Collected data:
::::::
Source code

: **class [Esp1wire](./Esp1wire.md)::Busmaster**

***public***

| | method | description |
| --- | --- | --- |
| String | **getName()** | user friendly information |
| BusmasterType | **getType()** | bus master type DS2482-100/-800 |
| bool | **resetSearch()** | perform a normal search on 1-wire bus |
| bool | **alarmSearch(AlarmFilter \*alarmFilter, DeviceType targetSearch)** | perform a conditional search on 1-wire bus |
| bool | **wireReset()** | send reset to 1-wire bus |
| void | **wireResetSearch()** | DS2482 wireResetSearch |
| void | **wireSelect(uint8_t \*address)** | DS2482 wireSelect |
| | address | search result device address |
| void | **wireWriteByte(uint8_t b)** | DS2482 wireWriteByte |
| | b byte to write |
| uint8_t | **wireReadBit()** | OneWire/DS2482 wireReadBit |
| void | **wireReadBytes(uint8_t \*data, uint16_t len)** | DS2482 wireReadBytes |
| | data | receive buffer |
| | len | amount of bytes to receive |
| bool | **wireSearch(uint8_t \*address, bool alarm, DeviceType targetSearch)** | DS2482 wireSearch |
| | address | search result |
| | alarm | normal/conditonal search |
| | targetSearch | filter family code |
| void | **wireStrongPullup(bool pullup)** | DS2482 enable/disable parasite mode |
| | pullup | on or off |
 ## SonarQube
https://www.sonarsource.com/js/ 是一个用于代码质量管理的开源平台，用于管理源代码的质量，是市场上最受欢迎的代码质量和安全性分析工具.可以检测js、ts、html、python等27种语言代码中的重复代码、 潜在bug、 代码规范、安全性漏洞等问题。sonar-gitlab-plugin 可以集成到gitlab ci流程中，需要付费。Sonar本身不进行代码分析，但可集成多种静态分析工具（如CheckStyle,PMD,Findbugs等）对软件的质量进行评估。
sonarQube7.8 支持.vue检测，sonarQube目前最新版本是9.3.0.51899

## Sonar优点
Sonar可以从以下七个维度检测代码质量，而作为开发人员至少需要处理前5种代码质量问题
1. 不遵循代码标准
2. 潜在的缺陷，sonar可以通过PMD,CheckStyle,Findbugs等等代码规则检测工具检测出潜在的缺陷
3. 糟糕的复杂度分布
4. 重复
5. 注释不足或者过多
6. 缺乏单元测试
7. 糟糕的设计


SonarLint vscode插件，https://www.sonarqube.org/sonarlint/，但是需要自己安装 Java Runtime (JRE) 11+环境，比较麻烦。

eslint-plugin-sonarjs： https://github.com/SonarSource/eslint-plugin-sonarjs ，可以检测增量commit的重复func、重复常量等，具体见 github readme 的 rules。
::::::
EXERCISE DETAILS. Using the data above, tally each line that contains "normal". Write only the total.

EXERCISE SOLUTION. 2